▸ THE DATA
----------------

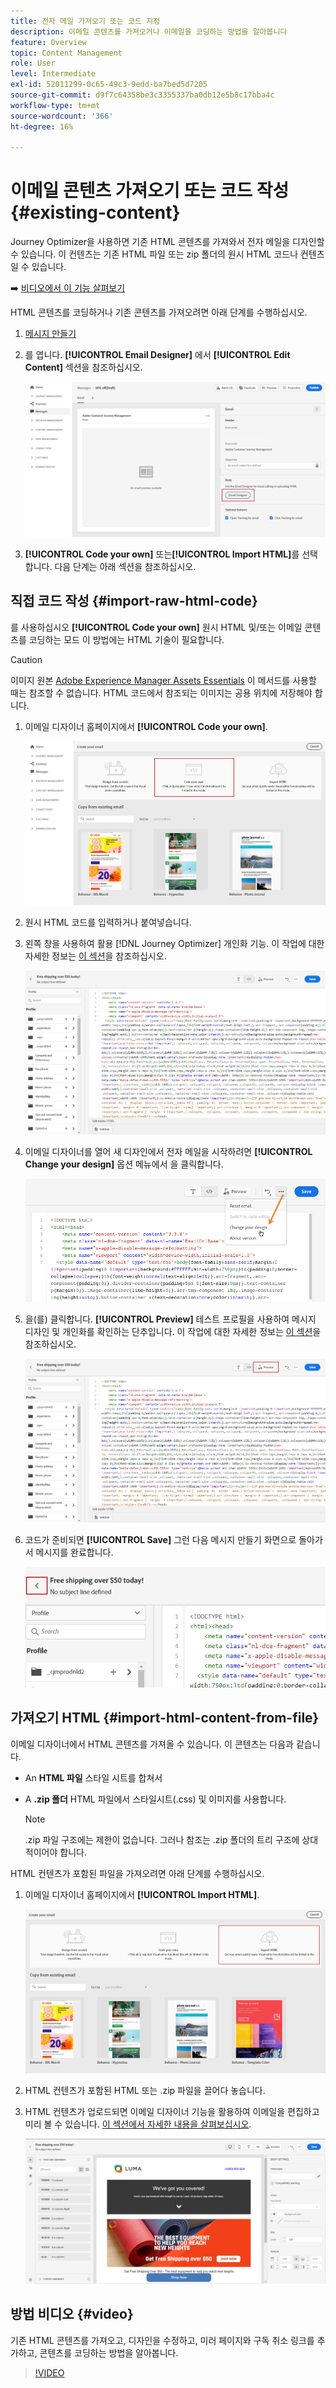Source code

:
 ```yaml
---
title: 전자 메일 가져오기 또는 코드 지정
description: 이메일 콘텐츠를 가져오거나 이메일을 코딩하는 방법을 알아봅니다
feature: Overview
topic: Content Management
role: User
level: Intermediate
exl-id: 52011299-0c65-49c3-9edd-ba7bed5d7205
source-git-commit: d9f7c64358be3c3355337ba0db12e5b8c17bba4c
workflow-type: tm+mt
source-wordcount: '366'
ht-degree: 16%

---
```


# 이메일 콘텐츠 가져오기 또는 코드 작성 {#existing-content}

Journey Optimizer을 사용하면 기존 HTML 콘텐츠를 가져와서 전자 메일을 디자인할 수 있습니다. 이 컨텐츠는 기존 HTML 파일 또는 zip 폴더의 원시 HTML 코드나 컨텐츠일 수 있습니다.

➡️ [비디오에서 이 기능 살펴보기](#video)

HTML 콘텐츠를 코딩하거나 기존 콘텐츠를 가져오려면 아래 단계를 수행하십시오.

1. [메시지 만들기](create-message.md)

1. 를 엽니다. **[!UICONTROL Email Designer]** 에서 **[!UICONTROL Edit Content]** 섹션을 참조하십시오.

   ![](assets/import-html_1.png)

1. **[!UICONTROL Code your own]** 또는&#x200B;**[!UICONTROL Import HTML]**&#x200B;를 선택합니다. 다음 단계는 아래 섹션을 참조하십시오.

## 직접 코드 작성 {#import-raw-html-code}

를 사용하십시오 **[!UICONTROL Code your own]** 원시 HTML 및/또는 이메일 콘텐츠를 코딩하는 모드 이 방법에는 HTML 기술이 필요합니다.

>[!CAUTION]
>
> 이미지 원본 [Adobe Experience Manager Assets Essentials](assets-essentials.md) 이 메서드를 사용할 때는 참조할 수 없습니다. HTML 코드에서 참조되는 이미지는 공용 위치에 저장해야 합니다.

1. 이메일 디자이너 홈페이지에서 **[!UICONTROL Code your own]**.

   ![](assets/code-your-own.png)

1. 원시 HTML 코드를 입력하거나 붙여넣습니다.

1. 왼쪽 창을 사용하여 활용 [!DNL Journey Optimizer] 개인화 기능. 이 작업에 대한 자세한 정보는 [이 섹션](../personalization/personalize.md)을 참조하십시오.

   ![](assets/code-editor.png)

1. 이메일 디자이너를 열어 새 디자인에서 전자 메일을 시작하려면 **[!UICONTROL Change your design]** 옵션 메뉴에서 을 클릭합니다.

   ![](assets/code-editor-change-design.png)

1. 을(를) 클릭합니다. **[!UICONTROL Preview]** 테스트 프로필을 사용하여 메시지 디자인 및 개인화를 확인하는 단추입니다. 이 작업에 대한 자세한 정보는 [이 섹션](preview.md)을 참조하십시오.

   ![](assets/code-editor-preview.png)

1. 코드가 준비되면 **[!UICONTROL Save]** 그런 다음 메시지 만들기 화면으로 돌아가서 메시지를 완료합니다.

   ![](assets/code-editor-save.png)

## 가져오기 HTML {#import-html-content-from-file}

이메일 디자이너에서 HTML 콘텐츠를 가져올 수 있습니다. 이 콘텐츠는 다음과 같습니다.

* An **HTML 파일** 스타일 시트를 합쳐서
* A **.zip 폴더** HTML 파일에서 스타일시트(.css) 및 이미지를 사용합니다.

   >[!NOTE]
   >
   >.zip 파일 구조에는 제한이 없습니다. 그러나 참조는 .zip 폴더의 트리 구조에 상대적이어야 합니다.

HTML 컨텐츠가 포함된 파일을 가져오려면 아래 단계를 수행하십시오.

1. 이메일 디자이너 홈페이지에서 **[!UICONTROL Import HTML]**.

   ![](assets/import-html_2.png)

1. HTML 컨텐츠가 포함된 HTML 또는 .zip 파일을 끌어다 놓습니다.

1. HTML 컨텐츠가 업로드되면 이메일 디자이너 기능을 활용하여 이메일을 편집하고 미리 볼 수 있습니다. [이 섹션에서 자세한 내용을 살펴보십시오](create-email-content.md).

   ![](assets/html-imported.png)

## 방법 비디오 {#video}

기존 HTML 콘텐츠를 가져오고, 디자인을 수정하고, 미러 페이지와 구독 취소 링크를 추가하고, 콘텐츠를 코딩하는 방법을 알아봅니다.

>[!VIDEO](https://video.tv.adobe.com/v/334102?quality=12)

----------------

▸ DIRECTIONS FOR THIS TASK
Filter the entries and keep only the lines holding "create".

▸ EXPECTED OUTPUT
1. [메시지 만들기](create-message.md)
1. HTML 컨텐츠가 업로드되면 이메일 디자이너 기능을 활용하여 이메일을 편집하고 미리 볼 수 있습니다. [이 섹션에서 자세한 내용을 살펴보십시오](create-email-content.md).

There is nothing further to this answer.